# [Data extract]
============

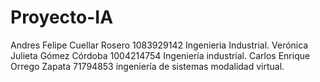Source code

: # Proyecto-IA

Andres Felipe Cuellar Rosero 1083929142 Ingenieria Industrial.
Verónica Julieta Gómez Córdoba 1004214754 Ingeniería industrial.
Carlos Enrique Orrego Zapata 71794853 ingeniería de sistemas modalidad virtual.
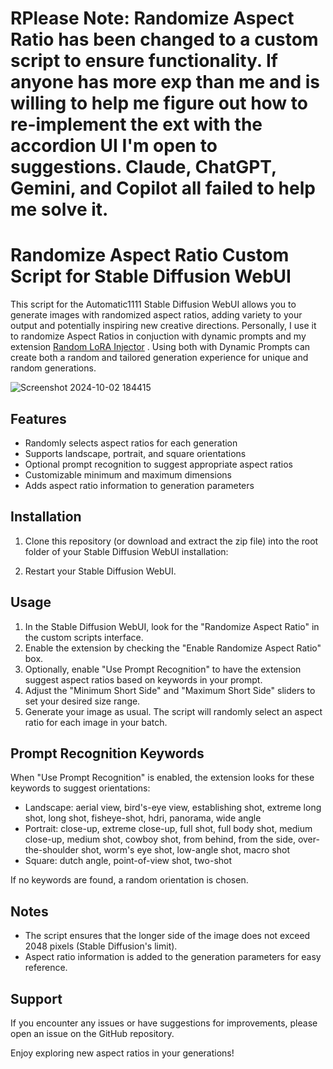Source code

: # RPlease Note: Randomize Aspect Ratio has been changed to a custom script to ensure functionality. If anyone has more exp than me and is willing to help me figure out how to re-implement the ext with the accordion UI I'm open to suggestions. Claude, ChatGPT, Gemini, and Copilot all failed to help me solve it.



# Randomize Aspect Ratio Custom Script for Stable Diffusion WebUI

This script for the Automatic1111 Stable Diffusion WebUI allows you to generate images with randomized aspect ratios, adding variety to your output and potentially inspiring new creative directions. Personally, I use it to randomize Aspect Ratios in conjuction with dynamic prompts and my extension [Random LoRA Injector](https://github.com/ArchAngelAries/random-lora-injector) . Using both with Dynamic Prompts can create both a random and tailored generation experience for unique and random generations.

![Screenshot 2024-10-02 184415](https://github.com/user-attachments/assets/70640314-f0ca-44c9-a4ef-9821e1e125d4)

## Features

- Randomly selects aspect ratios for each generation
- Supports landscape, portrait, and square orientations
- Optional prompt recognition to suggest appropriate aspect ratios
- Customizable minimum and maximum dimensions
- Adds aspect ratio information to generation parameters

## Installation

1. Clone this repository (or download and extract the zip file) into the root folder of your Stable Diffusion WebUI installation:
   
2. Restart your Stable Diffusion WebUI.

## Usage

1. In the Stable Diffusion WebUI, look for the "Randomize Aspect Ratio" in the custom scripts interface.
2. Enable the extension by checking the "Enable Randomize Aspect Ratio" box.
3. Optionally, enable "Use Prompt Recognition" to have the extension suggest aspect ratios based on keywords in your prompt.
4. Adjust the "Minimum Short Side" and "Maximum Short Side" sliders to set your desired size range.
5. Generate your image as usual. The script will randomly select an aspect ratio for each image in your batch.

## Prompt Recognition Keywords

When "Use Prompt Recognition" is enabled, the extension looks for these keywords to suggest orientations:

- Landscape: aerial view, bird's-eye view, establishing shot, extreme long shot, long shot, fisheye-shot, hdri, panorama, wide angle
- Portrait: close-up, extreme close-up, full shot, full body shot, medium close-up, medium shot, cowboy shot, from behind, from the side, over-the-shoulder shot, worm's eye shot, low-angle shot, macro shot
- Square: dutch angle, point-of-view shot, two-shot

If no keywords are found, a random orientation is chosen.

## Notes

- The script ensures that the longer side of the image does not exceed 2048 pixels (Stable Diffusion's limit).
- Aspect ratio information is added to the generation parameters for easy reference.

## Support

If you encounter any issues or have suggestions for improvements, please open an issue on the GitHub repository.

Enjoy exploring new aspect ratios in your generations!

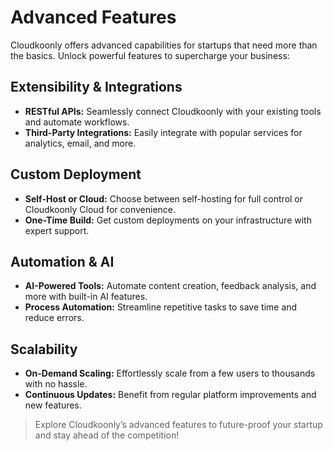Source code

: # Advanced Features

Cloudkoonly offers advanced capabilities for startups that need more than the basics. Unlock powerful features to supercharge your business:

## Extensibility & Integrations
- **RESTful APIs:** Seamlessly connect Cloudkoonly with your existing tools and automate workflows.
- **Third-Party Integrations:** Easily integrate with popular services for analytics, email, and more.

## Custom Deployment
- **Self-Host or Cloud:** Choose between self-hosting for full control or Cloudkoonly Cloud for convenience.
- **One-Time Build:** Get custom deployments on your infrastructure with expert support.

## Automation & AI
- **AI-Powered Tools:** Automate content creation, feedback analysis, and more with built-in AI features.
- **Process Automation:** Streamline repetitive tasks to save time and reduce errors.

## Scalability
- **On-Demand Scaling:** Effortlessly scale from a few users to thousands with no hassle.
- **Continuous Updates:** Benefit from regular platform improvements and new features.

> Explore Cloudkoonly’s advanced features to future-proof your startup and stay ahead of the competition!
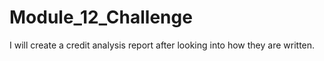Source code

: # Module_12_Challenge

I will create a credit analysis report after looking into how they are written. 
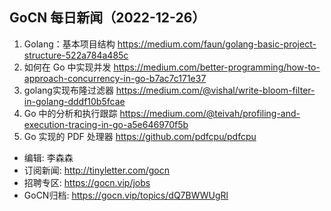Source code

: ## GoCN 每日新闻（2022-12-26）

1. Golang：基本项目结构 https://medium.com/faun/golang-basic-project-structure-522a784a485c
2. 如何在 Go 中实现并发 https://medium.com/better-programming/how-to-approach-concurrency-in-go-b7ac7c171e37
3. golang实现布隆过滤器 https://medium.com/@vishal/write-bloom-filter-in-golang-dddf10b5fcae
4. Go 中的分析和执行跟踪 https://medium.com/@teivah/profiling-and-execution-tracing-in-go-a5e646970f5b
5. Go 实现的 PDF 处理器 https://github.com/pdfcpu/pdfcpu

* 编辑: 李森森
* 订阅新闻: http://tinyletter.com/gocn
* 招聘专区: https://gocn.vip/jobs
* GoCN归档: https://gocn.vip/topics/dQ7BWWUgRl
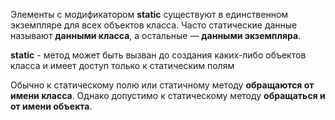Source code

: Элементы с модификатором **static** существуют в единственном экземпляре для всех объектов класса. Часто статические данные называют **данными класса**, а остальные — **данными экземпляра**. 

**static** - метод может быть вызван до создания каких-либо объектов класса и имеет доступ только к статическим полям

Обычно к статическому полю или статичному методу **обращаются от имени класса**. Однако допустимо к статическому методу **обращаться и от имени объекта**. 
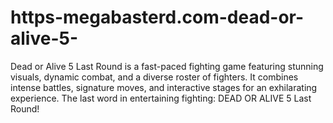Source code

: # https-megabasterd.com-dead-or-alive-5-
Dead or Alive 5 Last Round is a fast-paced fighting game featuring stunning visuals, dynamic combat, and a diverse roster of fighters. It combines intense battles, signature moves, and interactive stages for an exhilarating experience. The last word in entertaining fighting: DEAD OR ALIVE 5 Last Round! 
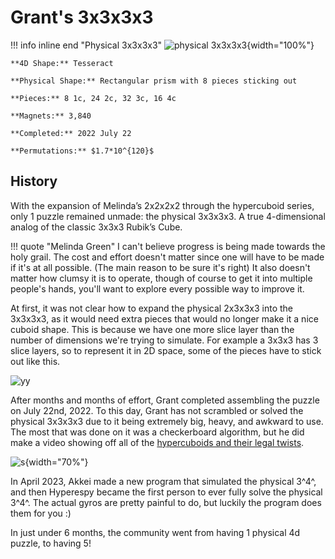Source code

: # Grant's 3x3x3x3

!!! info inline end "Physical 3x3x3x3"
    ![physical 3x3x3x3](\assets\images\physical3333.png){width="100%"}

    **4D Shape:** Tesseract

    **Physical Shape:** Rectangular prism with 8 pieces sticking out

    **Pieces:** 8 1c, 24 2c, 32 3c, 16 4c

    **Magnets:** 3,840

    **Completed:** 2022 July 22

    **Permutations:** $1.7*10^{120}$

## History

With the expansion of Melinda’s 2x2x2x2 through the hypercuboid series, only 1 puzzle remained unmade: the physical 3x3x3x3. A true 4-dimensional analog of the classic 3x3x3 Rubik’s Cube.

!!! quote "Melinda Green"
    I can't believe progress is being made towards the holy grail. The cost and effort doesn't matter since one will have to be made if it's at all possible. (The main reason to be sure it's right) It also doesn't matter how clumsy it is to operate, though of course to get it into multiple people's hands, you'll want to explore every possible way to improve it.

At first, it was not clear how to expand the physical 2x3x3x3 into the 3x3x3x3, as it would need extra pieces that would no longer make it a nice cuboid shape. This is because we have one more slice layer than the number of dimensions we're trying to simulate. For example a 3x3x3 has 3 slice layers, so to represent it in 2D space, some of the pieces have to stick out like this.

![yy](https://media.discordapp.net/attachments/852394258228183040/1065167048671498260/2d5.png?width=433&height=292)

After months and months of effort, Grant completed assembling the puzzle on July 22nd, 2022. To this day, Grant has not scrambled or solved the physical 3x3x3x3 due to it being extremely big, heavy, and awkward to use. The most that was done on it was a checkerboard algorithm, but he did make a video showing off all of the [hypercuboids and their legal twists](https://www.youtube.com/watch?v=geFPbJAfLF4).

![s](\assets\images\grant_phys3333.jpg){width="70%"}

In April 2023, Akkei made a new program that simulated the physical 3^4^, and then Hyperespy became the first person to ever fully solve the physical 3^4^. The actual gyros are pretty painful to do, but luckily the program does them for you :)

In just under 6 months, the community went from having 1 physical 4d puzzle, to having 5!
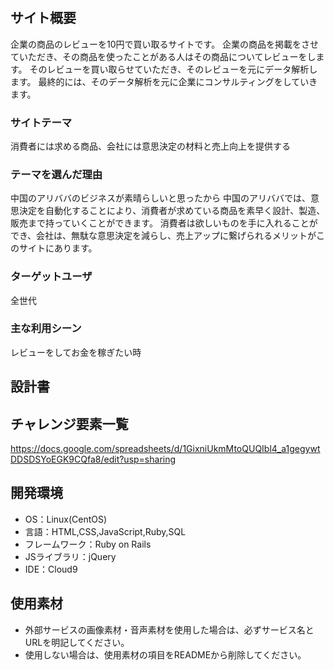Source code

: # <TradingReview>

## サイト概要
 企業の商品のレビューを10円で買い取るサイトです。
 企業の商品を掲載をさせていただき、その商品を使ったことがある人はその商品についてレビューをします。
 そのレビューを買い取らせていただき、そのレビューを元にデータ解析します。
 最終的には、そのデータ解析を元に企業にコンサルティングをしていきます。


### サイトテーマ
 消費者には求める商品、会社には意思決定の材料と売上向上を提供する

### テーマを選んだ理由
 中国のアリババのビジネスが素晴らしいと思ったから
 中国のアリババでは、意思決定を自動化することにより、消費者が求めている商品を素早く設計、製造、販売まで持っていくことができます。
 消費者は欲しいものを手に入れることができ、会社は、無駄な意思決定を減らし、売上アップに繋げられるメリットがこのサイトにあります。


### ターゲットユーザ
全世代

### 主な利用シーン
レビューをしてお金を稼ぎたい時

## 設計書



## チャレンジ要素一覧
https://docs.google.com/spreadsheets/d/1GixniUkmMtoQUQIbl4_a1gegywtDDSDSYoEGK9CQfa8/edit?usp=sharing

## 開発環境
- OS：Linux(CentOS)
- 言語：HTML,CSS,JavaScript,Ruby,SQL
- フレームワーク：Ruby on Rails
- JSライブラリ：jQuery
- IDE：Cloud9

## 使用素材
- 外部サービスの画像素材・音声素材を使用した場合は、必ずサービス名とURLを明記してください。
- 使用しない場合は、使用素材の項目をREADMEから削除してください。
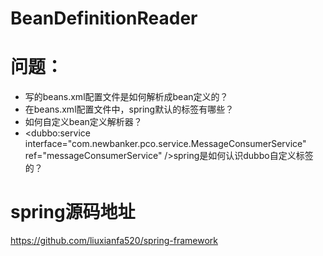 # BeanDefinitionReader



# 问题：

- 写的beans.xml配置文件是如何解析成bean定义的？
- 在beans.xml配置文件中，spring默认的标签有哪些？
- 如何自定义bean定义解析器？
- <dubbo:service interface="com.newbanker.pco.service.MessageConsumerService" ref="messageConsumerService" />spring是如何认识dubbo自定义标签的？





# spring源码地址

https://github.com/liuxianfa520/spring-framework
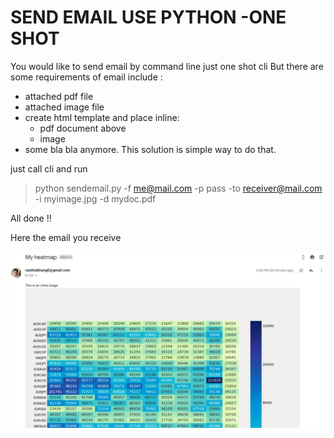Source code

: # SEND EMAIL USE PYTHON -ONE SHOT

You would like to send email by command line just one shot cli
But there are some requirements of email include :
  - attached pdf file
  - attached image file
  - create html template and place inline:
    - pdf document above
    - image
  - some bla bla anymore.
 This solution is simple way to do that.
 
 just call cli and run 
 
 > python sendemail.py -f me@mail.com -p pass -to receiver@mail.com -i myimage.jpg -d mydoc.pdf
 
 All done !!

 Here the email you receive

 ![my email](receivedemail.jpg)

============

# [What to work on]
Pull together all lines from the data that mention the word "attached".

# [Task solution]
  - attached pdf file
  - attached image file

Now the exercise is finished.